What the task requires:
When a line in the data below includes "acquireSharedInterruptibly", pick it out and copy it.

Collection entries
:::::
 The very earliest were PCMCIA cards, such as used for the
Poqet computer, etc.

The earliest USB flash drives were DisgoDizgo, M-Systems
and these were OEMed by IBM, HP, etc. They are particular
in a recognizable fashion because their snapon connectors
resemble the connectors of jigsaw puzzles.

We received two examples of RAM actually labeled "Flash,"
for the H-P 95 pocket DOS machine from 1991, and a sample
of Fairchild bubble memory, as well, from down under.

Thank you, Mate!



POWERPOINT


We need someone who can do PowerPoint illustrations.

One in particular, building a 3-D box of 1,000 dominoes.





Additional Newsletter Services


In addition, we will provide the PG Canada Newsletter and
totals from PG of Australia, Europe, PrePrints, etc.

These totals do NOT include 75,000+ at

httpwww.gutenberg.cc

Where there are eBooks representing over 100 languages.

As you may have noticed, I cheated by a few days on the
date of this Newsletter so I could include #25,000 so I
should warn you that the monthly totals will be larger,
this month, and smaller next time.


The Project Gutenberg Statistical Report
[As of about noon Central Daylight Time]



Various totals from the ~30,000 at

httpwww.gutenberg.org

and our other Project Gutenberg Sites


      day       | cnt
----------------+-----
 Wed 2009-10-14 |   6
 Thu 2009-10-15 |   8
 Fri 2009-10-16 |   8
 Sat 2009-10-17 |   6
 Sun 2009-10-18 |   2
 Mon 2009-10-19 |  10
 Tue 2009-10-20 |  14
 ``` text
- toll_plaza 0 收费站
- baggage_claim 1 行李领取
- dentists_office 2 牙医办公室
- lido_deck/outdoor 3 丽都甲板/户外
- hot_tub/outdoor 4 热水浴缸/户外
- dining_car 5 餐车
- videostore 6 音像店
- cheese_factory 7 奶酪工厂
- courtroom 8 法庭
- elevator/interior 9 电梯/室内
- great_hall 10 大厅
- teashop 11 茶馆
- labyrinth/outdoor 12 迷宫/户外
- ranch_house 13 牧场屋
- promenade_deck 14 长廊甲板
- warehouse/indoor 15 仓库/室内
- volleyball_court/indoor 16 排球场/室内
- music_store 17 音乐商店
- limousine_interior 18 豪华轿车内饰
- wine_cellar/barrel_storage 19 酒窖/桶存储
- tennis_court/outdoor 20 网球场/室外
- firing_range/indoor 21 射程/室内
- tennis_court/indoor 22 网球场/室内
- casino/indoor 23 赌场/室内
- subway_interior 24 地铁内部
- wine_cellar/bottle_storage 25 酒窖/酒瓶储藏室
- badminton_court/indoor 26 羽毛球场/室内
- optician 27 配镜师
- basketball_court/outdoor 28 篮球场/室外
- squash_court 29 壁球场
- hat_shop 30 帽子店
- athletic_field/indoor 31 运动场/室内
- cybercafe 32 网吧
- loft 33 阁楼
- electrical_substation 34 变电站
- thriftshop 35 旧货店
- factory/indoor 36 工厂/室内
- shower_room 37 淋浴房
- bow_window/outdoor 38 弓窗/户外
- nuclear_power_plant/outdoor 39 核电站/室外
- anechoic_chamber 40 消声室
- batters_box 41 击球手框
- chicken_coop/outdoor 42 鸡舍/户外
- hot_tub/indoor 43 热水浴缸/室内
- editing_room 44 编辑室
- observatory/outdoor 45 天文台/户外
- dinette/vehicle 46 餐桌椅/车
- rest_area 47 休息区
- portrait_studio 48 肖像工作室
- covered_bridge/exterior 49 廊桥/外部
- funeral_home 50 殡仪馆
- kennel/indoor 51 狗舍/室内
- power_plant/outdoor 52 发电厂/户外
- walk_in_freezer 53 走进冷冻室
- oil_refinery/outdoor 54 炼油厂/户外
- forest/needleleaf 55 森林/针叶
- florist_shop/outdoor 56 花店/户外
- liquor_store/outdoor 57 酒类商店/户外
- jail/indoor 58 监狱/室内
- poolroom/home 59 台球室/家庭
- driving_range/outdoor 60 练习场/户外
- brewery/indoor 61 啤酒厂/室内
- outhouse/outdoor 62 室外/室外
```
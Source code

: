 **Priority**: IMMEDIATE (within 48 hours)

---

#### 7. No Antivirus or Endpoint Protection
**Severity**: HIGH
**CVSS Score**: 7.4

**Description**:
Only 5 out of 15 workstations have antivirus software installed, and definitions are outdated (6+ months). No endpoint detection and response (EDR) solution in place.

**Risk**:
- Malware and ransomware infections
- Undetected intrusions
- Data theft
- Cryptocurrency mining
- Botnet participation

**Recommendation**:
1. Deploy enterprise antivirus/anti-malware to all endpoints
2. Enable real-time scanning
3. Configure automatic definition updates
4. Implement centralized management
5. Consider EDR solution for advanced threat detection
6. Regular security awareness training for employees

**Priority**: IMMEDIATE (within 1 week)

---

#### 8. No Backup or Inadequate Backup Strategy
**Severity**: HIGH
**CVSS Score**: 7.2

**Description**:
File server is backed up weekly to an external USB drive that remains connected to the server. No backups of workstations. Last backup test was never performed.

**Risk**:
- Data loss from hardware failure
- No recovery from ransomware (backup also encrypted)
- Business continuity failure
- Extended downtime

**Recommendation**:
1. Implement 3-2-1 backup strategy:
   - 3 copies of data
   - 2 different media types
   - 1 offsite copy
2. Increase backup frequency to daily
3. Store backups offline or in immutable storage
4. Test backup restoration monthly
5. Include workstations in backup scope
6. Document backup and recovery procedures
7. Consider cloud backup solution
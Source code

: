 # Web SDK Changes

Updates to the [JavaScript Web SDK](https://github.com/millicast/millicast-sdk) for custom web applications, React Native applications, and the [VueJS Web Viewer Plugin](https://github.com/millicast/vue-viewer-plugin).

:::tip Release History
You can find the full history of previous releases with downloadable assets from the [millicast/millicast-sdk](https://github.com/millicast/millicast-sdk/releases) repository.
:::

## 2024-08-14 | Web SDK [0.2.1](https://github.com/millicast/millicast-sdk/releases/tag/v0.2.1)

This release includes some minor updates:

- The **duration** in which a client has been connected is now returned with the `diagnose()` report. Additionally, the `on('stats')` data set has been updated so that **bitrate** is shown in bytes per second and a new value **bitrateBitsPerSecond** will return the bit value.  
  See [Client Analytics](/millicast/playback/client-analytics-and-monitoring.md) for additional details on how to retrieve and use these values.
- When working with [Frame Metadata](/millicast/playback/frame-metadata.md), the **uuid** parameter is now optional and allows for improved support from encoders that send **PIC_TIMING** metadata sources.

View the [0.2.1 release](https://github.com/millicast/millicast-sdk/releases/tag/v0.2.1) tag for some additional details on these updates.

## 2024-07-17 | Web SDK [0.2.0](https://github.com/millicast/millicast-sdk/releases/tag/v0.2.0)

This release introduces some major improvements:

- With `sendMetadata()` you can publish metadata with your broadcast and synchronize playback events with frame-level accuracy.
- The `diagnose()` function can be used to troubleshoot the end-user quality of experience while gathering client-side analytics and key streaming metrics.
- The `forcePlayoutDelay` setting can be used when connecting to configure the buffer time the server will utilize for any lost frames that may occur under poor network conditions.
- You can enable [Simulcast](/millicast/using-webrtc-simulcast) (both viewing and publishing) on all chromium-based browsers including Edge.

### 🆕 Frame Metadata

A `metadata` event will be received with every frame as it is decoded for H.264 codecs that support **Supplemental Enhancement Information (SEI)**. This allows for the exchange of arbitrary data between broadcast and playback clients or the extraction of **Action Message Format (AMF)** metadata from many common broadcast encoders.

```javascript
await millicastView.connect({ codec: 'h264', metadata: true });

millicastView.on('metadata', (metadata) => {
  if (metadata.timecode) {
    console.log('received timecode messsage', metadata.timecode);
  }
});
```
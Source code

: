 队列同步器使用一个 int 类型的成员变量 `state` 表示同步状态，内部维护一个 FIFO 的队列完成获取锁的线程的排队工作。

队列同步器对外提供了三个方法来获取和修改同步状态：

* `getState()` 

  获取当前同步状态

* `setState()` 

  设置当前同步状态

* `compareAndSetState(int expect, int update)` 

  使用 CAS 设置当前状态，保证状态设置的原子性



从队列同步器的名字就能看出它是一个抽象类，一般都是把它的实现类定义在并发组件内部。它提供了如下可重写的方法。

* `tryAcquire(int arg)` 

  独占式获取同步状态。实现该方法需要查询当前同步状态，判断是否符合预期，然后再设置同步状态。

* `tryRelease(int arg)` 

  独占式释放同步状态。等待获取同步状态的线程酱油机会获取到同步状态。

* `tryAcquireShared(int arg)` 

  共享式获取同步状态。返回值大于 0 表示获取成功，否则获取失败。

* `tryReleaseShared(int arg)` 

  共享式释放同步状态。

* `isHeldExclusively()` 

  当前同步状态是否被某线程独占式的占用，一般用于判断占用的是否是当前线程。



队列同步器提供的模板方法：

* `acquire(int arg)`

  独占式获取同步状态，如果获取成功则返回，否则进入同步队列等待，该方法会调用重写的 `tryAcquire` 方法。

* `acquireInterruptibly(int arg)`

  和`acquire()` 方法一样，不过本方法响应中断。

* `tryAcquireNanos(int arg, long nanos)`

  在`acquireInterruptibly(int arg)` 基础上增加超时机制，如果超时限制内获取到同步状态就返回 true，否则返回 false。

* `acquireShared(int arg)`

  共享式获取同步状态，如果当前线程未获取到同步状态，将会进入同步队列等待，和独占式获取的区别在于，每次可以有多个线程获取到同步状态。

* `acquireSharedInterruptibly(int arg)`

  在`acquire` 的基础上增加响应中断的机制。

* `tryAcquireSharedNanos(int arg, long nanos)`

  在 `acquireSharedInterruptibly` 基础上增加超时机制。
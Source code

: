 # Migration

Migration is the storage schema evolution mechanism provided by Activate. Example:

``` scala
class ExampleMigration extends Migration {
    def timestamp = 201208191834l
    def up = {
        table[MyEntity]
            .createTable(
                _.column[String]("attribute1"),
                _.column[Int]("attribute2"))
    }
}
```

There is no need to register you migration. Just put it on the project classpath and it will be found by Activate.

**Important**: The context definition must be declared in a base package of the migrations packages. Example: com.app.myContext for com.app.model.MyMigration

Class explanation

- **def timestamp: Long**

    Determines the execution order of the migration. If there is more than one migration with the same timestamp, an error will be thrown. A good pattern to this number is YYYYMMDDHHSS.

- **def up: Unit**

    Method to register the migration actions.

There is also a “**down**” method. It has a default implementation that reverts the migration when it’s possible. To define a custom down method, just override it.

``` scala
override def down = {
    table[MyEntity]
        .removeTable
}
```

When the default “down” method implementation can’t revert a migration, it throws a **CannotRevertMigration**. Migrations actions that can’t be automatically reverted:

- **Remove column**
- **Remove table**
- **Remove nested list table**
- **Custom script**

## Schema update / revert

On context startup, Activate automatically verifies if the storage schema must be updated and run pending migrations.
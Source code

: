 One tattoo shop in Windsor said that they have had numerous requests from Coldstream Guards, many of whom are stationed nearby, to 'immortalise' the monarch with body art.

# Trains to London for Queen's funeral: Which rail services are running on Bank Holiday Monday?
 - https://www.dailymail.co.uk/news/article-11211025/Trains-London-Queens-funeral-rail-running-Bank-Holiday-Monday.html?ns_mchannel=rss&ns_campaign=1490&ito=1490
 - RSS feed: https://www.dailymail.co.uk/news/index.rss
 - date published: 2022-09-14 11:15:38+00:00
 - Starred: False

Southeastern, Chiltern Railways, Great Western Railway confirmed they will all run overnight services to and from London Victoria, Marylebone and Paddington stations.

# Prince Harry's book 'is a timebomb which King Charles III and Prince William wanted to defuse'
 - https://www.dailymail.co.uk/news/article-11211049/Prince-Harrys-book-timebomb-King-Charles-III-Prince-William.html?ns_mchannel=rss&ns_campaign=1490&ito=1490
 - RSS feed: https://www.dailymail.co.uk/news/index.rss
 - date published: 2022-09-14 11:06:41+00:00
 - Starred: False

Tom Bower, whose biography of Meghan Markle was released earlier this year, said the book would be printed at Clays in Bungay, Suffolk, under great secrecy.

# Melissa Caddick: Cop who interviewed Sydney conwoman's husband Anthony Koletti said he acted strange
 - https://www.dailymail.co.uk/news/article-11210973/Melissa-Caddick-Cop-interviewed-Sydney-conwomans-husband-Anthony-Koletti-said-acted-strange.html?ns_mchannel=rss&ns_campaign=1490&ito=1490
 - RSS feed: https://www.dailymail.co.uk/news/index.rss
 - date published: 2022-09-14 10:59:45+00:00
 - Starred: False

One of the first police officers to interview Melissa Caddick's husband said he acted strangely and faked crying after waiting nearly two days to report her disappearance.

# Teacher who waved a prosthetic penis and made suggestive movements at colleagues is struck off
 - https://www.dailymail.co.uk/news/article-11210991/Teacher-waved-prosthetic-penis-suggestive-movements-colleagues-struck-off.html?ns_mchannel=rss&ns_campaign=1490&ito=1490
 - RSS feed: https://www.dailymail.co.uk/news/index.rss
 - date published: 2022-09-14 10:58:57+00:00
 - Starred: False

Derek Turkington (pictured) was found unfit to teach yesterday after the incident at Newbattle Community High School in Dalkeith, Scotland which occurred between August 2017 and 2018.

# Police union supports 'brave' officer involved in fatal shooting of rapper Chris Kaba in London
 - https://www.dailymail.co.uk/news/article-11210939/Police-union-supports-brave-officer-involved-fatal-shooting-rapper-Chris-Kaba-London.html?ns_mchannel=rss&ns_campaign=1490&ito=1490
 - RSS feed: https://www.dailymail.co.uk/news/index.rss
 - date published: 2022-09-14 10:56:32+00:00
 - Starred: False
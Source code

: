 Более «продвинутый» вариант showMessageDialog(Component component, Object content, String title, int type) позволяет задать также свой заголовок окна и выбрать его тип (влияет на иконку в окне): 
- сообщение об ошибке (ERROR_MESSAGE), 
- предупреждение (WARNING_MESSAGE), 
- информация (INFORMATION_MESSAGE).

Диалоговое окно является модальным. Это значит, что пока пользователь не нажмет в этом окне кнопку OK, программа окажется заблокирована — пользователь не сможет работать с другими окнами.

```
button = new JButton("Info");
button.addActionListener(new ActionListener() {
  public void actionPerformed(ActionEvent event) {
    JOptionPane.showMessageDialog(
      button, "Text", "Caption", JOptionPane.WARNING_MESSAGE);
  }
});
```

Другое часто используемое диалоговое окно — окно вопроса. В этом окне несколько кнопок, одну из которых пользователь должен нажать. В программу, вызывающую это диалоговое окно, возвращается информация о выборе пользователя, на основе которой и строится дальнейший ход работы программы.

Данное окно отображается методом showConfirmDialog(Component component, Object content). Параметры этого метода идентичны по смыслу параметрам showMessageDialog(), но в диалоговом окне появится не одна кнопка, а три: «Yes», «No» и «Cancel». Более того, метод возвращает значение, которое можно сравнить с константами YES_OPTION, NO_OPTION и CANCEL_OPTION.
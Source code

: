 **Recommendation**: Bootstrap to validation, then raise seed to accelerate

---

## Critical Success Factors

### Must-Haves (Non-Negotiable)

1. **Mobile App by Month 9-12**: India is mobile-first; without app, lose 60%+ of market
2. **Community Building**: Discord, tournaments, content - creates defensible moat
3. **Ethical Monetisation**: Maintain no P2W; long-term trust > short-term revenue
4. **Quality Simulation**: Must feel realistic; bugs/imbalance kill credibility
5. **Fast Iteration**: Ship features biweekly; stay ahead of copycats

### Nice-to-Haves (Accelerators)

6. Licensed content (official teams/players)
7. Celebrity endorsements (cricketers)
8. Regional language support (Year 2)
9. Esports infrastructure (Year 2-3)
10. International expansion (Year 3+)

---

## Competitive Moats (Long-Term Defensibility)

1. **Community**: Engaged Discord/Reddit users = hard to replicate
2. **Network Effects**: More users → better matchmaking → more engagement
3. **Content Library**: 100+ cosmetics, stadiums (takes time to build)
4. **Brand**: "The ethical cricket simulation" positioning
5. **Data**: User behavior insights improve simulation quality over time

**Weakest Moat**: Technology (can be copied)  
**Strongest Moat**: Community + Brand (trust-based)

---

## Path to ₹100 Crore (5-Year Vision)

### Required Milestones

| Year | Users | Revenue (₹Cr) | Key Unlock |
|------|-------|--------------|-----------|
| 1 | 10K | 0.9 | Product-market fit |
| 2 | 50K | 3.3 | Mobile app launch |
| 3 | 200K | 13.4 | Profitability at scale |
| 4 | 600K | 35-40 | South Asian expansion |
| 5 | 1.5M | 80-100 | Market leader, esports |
:::::
Task result:
* `acquireSharedInterruptibly(int arg)`
  在 `acquireSharedInterruptibly` 基础上增加超时机制。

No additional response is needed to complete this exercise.